【新刊】梁英聖(リャン・ヨンソン)著、キム・ソンミ訳『嫌悪表現はなぜ在日朝鮮人を狙うのか』(山のように社)

 「朝鮮人は出ていくべきゴキブリ」「朝鮮人は首をつれ、毒を飲め、飛び降りろ」「良い韓国人だろうと悪い韓国人だろうとみんな殺せ」。1923年の関東大震災で朝鮮人が虐殺されたときのスローガンではない。2013年2月、東京・大久保で行われた嫌韓団体の街頭デモで登場した垂れ幕の文言や、参加者らの暴言だ。いくら日本が憎くても、ソウルでこんなレベルの「嫌日」デモは起きていない。実際に会ってみれば実に温和、丁寧で立派な先進国の国民だという日本の人々の間で、たとえ一部であっても、なぜこんなことが起きるのだろうか。

 「在日朝鮮人」3世でNGO(非政府組織)「反レイシズム情報センター」活動家の著者は、現在日本で起こっている憎悪表現について、人種主義と外国人排斥を公然と掲げて「遊び半分で」参加するという特徴があると分析する。にたにた笑いながら「死ね」と叫ぶ極端な反人間性や脅迫、営業妨害、傷害といった物理的暴力を伴う深刻なレベルだという。

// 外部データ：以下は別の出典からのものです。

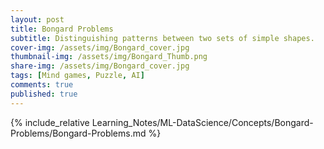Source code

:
 ```yaml
---
layout: post
title: Bongard Problems
subtitle: Distinguishing patterns between two sets of simple shapes.
cover-img: /assets/img/Bongard_cover.jpg
thumbnail-img: /assets/img/Bongard_Thumb.png
share-img: /assets/img/Bongard_cover.jpg
tags: [Mind games, Puzzle, AI]
comments: true
published: true
---
```


{% include_relative Learning_Notes/ML-DataScience/Concepts/Bongard-Problems/Bongard-Problems.md %}
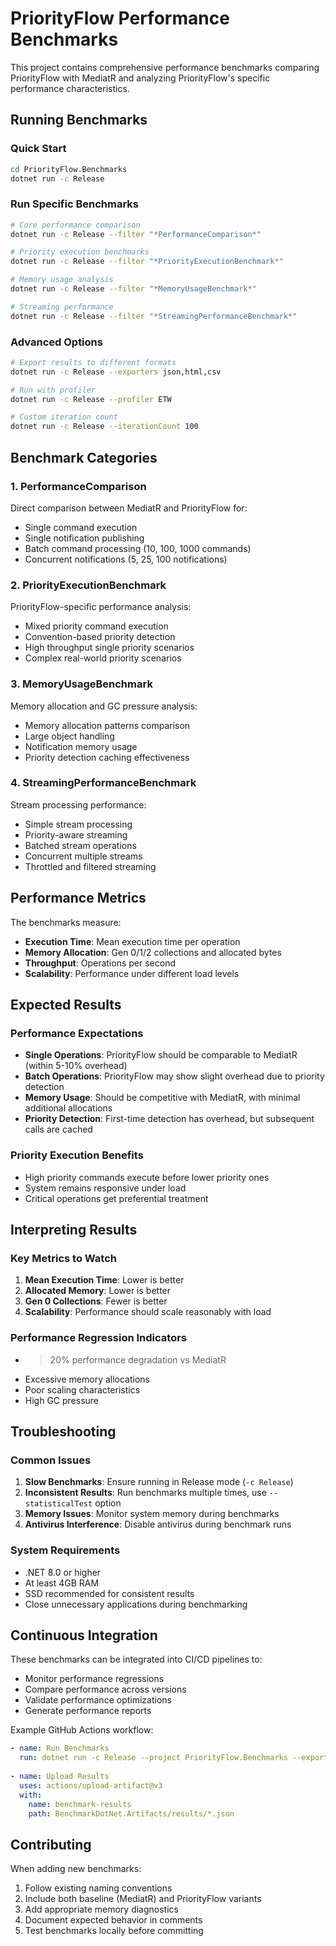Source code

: # PriorityFlow Performance Benchmarks

This project contains comprehensive performance benchmarks comparing PriorityFlow with MediatR and analyzing PriorityFlow's specific performance characteristics.

## Running Benchmarks

### Quick Start
```bash
cd PriorityFlow.Benchmarks
dotnet run -c Release
```

### Run Specific Benchmarks
```bash
# Core performance comparison
dotnet run -c Release --filter "*PerformanceComparison*"

# Priority execution benchmarks
dotnet run -c Release --filter "*PriorityExecutionBenchmark*"

# Memory usage analysis
dotnet run -c Release --filter "*MemoryUsageBenchmark*"

# Streaming performance
dotnet run -c Release --filter "*StreamingPerformanceBenchmark*"
```

### Advanced Options
```bash
# Export results to different formats
dotnet run -c Release --exporters json,html,csv

# Run with profiler
dotnet run -c Release --profiler ETW

# Custom iteration count
dotnet run -c Release --iterationCount 100
```

## Benchmark Categories

### 1. PerformanceComparison
Direct comparison between MediatR and PriorityFlow for:
- Single command execution
- Single notification publishing
- Batch command processing (10, 100, 1000 commands)
- Concurrent notifications (5, 25, 100 notifications)

### 2. PriorityExecutionBenchmark
PriorityFlow-specific performance analysis:
- Mixed priority command execution
- Convention-based priority detection
- High throughput single priority scenarios
- Complex real-world priority scenarios

### 3. MemoryUsageBenchmark
Memory allocation and GC pressure analysis:
- Memory allocation patterns comparison
- Large object handling
- Notification memory usage
- Priority detection caching effectiveness

### 4. StreamingPerformanceBenchmark
Stream processing performance:
- Simple stream processing
- Priority-aware streaming
- Batched stream operations
- Concurrent multiple streams
- Throttled and filtered streaming

## Performance Metrics

The benchmarks measure:
- **Execution Time**: Mean execution time per operation
- **Memory Allocation**: Gen 0/1/2 collections and allocated bytes
- **Throughput**: Operations per second
- **Scalability**: Performance under different load levels

## Expected Results

### Performance Expectations
- **Single Operations**: PriorityFlow should be comparable to MediatR (within 5-10% overhead)
- **Batch Operations**: PriorityFlow may show slight overhead due to priority detection
- **Memory Usage**: Should be competitive with MediatR, with minimal additional allocations
- **Priority Detection**: First-time detection has overhead, but subsequent calls are cached

### Priority Execution Benefits
- High priority commands execute before lower priority ones
- System remains responsive under load
- Critical operations get preferential treatment

## Interpreting Results

### Key Metrics to Watch
1. **Mean Execution Time**: Lower is better
2. **Allocated Memory**: Lower is better
3. **Gen 0 Collections**: Fewer is better
4. **Scalability**: Performance should scale reasonably with load

### Performance Regression Indicators
- > 20% performance degradation vs MediatR
- Excessive memory allocations
- Poor scaling characteristics
- High GC pressure

## Troubleshooting

### Common Issues
1. **Slow Benchmarks**: Ensure running in Release mode (`-c Release`)
2. **Inconsistent Results**: Run benchmarks multiple times, use `--statisticalTest` option
3. **Memory Issues**: Monitor system memory during benchmarks
4. **Antivirus Interference**: Disable antivirus during benchmark runs

### System Requirements
- .NET 8.0 or higher
- At least 4GB RAM
- SSD recommended for consistent results
- Close unnecessary applications during benchmarking

## Continuous Integration

These benchmarks can be integrated into CI/CD pipelines to:
- Monitor performance regressions
- Compare performance across versions
- Validate performance optimizations
- Generate performance reports

Example GitHub Actions workflow:
```yaml
- name: Run Benchmarks
  run: dotnet run -c Release --project PriorityFlow.Benchmarks --exporters json
  
- name: Upload Results
  uses: actions/upload-artifact@v3
  with:
    name: benchmark-results
    path: BenchmarkDotNet.Artifacts/results/*.json
```

## Contributing

When adding new benchmarks:
1. Follow existing naming conventions
2. Include both baseline (MediatR) and PriorityFlow variants
3. Add appropriate memory diagnostics
4. Document expected behavior in comments
5. Test benchmarks locally before committing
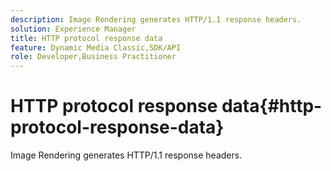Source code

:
 ```yaml
---
description: Image Rendering generates HTTP/1.1 response headers.
solution: Experience Manager
title: HTTP protocol response data
feature: Dynamic Media Classic,SDK/API
role: Developer,Business Practitioner
---
```


# HTTP protocol response data{#http-protocol-response-data}

Image Rendering generates HTTP/1.1 response headers.

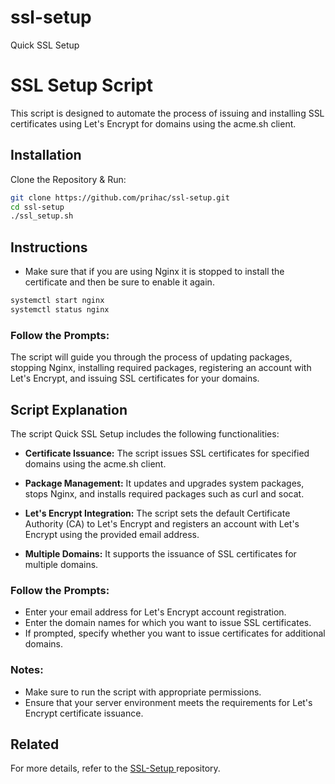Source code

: # ssl-setup
Quick SSL Setup

# SSL Setup Script
This script is designed to automate the process of issuing and installing SSL certificates using Let's Encrypt for domains using the acme.sh client.
## Installation

Clone the Repository & Run:

```bash
git clone https://github.com/prihac/ssl-setup.git
cd ssl-setup
./ssl_setup.sh
```
## Instructions
- Make sure that if you are using Nginx it is stopped to install the certificate and then be sure to enable it again.
```bash
systemctl start nginx
systemctl status nginx
```
### Follow the Prompts:
The script will guide you through the process of updating packages, stopping Nginx, installing required packages, registering an account with Let's Encrypt, and issuing SSL certificates for your domains.


## Script Explanation
The script Quick SSL Setup includes the following functionalities:

- **Certificate Issuance:** The script issues SSL certificates for specified domains using the acme.sh client.

- **Package Management:** It updates and upgrades system packages, stops Nginx, and installs required packages such as curl and socat.

- **Let's Encrypt Integration:** The script sets the default Certificate Authority (CA) to Let's Encrypt and registers an account with Let's Encrypt using the provided email address.

- **Multiple Domains:** It supports the issuance of SSL certificates for multiple domains.

### Follow the Prompts:
* Enter your email address for Let's Encrypt account registration.
* Enter the domain names for which you want to issue SSL certificates.
* If prompted, specify whether you want to issue certificates for additional domains.

### Notes:
* Make sure to run the script with appropriate permissions.
* Ensure that your server environment meets the requirements for Let's Encrypt certificate issuance.

## Related


For more details, refer to the [ SSL-Setup ](https://github.com/prihac/ssl-setup) repository.





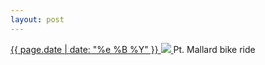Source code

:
 ```yaml
---
layout: post
---
```


<p>
  <a href="/48">
    <time>{{ page.date | date: "%e %B %Y" }}</time>
    <img src="https://s3.amazonaws.com/life.aaronjgreenberg.com/48.jpg">
  </a>
  Pt. Mallard bike ride
</p>
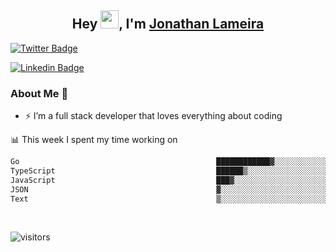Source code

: <h2 align="center">Hey <img src="https://github.com/TheDudeThatCode/TheDudeThatCode/blob/master/Assets/Hi.gif" width="29">, I'm <a href="https://www.linkedin.com/in/jonathanlameira/">Jonathan Lameira</a></h2>

[![Twitter Badge](https://img.shields.io/badge/-@jlameira-3333cc?style=flat-square&labelColor=3333cc&logo=twitter&logoColor=white&link=https://twitter.com/jlameira)](https://twitter.com/jlameira) 
  
[![Linkedin Badge](https://img.shields.io/badge/-Jonathan%20Lameira-3333cc?style=flat-square&logo=Linkedin&logoColor=white&link=https://www.linkedin.com/in/jonathanlameira/)](https://www.linkedin.com/in/jonathanlameira/)


### About Me 🚀
- ⚡  I’m a full stack developer that loves everything about coding</br>

<!-- ![Jonathan Lameira github stats](https://github-readme-stats.vercel.app/api?username=jlameirameli&show_icons=true&hide_border=true)&nbsp;&nbsp; -->

📊 This week I spent my time working on
<!--START_SECTION:waka-->

```txt
Go                                            ████████████▓░░░░░░░░░░░░   50.54 %
TypeScript                                    ██████▒░░░░░░░░░░░░░░░░░░   25.35 %
JavaScript                                    ███▓░░░░░░░░░░░░░░░░░░░░░   14.58 %
JSON                                          ▓░░░░░░░░░░░░░░░░░░░░░░░░   03.25 %
Text                                          ▒░░░░░░░░░░░░░░░░░░░░░░░░   01.92 %
```

<!--END_SECTION:waka-->

<br />

![visitors](https://visitor-badge.laobi.icu/badge?page_id=jlameirameli.jlameirameli)
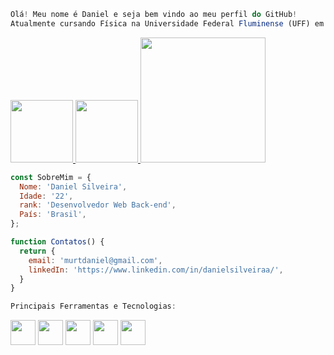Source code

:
 ```JavaScript
Olá! Meu nome é Daniel e seja bem vindo ao meu perfil do GitHub!
Atualmente cursando Física na Universidade Federal Fluminense (UFF) em Niterói/RJ e aprendendo a programar em Python!
```
<div>
<a href="https://github.com/DanielMurta">
<img height="100em" src="https://github-readme-stats.vercel.app/api/top-langs/?username=DanielMurta&layout=compact&langs_count=7&theme=transparent"/>
<img height="100em" src="https://github-readme-stats.vercel.app/api?username=DanielMurta&show_icons=true&theme=transparent&include_all_commits=true&count_private=true"/>
<img heigth="150em" width="200" src="https://user-images.githubusercontent.com/115833369/205317049-551e1b04-1e75-4ed4-adec-ee25c7cb4352.png"/>
</div>
 

```JavaScript
const SobreMim = {
  Nome: 'Daniel Silveira',
  Idade: '22',
  rank: 'Desenvolvedor Web Back-end',
  País: 'Brasil',
};

function Contatos() {
  return {
    email: 'murtdaniel@gmail.com',
    linkedIn: 'https://www.linkedin.com/in/danielsilveiraa/',
  }
}
```

```JavaScript
Principais Ferramentas e Tecnologias:
```
<div>
<img width="40" src="https://cdn.jsdelivr.net/gh/devicons/devicon/icons/git/git-original.svg" />  
<img width="40" src="https://cdn.jsdelivr.net/gh/devicons/devicon/icons/python/python-original.svg" />
<img width="40" src="https://cdn.jsdelivr.net/gh/devicons/devicon/icons/github/github-original.svg" />
<img width="40" src="https://cdn.jsdelivr.net/gh/devicons/devicon/icons/mysql/mysql-original.svg" />
<img width="40" src="https://cdn.jsdelivr.net/gh/devicons/devicon/icons/django/django-plain.svg" />
<div>
 

          
          
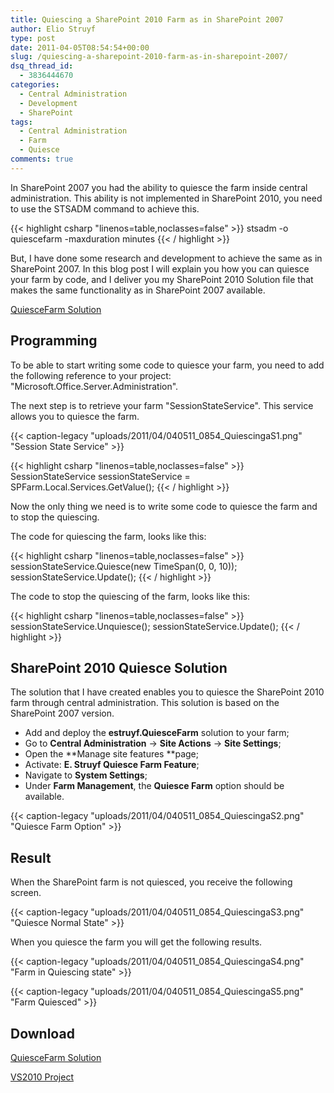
 ```yaml
---
title: Quiescing a SharePoint 2010 Farm as in SharePoint 2007
author: Elio Struyf
type: post
date: 2011-04-05T08:54:54+00:00
slug: /quiescing-a-sharepoint-2010-farm-as-in-sharepoint-2007/
dsq_thread_id:
  - 3836444670
categories:
  - Central Administration
  - Development
  - SharePoint
tags:
  - Central Administration
  - Farm
  - Quiesce
comments: true
---
```


In SharePoint 2007 you had the ability to quiesce the farm inside central administration. This ability is not implemented in SharePoint 2010, you need to use the STSADM command to achieve this.

{{< highlight csharp "linenos=table,noclasses=false" >}}
stsadm -o quiescefarm -maxduration minutes
{{< / highlight >}}

But, I have done some research and development to achieve the same as in SharePoint 2007. In this blog post I will explain you how you can quiesce your farm by code, and I deliver you my SharePoint 2010 Solution file that makes the same functionality as in SharePoint 2007 available.

[QuiesceFarm Solution](/uploads/2011/04/estruyf.QuiesceFarm.zip "QuiesceFarm Solution")

## Programming

To be able to start writing some code to quiesce your farm, you need to add the following reference to your project: "Microsoft.Office.Server.Administration".

The next step is to retrieve your farm "SessionStateService". This service allows you to quiesce the farm.

{{< caption-legacy "uploads/2011/04/040511_0854_QuiescingaS1.png" "Session State Service" >}}

{{< highlight csharp "linenos=table,noclasses=false" >}}
SessionStateService sessionStateService = SPFarm.Local.Services.GetValue();
{{< / highlight >}}

Now the only thing we need is to write some code to quiesce the farm and to stop the quiescing.

The code for quiescing the farm, looks like this:

{{< highlight csharp "linenos=table,noclasses=false" >}}
sessionStateService.Quiesce(new TimeSpan(0, 0, 10));
sessionStateService.Update();
{{< / highlight >}}

The code to stop the quiescing of the farm, looks like this:

{{< highlight csharp "linenos=table,noclasses=false" >}}
sessionStateService.Unquiesce();
sessionStateService.Update();
{{< / highlight >}}


## SharePoint 2010 Quiesce Solution

The solution that I have created enables you to quiesce the SharePoint 2010 farm through central administration. This solution is based on the SharePoint 2007 version.

*   Add and deploy the **estruyf.QuiesceFarm** solution to your farm;
*   Go to **Central Administration** -> **Site Actions** -> **Site Settings**;
*   Open the **Manage site features **page;
*   Activate: **E. Struyf Quiesce Farm Feature**;
*   Navigate to **System Settings**;
*   Under **Farm Management**, the **Quiesce Farm** option should be available.

{{< caption-legacy "uploads/2011/04/040511_0854_QuiescingaS2.png" "Quiesce Farm Option" >}}

## Result

When the SharePoint farm is not quiesced, you receive the following screen.

{{< caption-legacy "uploads/2011/04/040511_0854_QuiescingaS3.png" "Quiesce Normal State" >}}

When you quiesce the farm you will get the following results.

{{< caption-legacy "uploads/2011/04/040511_0854_QuiescingaS4.png" "Farm in Quiescing state" >}}

{{< caption-legacy "uploads/2011/04/040511_0854_QuiescingaS5.png" "Farm Quiesced" >}}

## Download

[QuiesceFarm Solution](/uploads/2011/04/estruyf.QuiesceFarm.zip "QuiesceFarm Solution")

[VS2010 Project](/uploads/2011/07/estruyf.QuiesceFarm.zip "VS2010 Project")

 その原因は何か? 1960-70年代に反人種主義政策の枠組みを整えた欧米とは異なり、日本では「反人種主義」という規範が欠如している。むしろ、政界では在日朝鮮人に対する差別を扇動してきた。加えて、日本軍「慰安婦」や朝鮮人強制連行、南京大虐殺といった歴史的事実に言い逃れをする「歴史否定」まで扇動している。これが日本で憎悪表現の増えている社会的要因で、人種主義によって社会と民主主義が破壊されることを防ぐためには、まさにこれらの要因の除去と是正に乗り出さなければならないと語っている。376ページ、1万8000ウォン(約1780円)。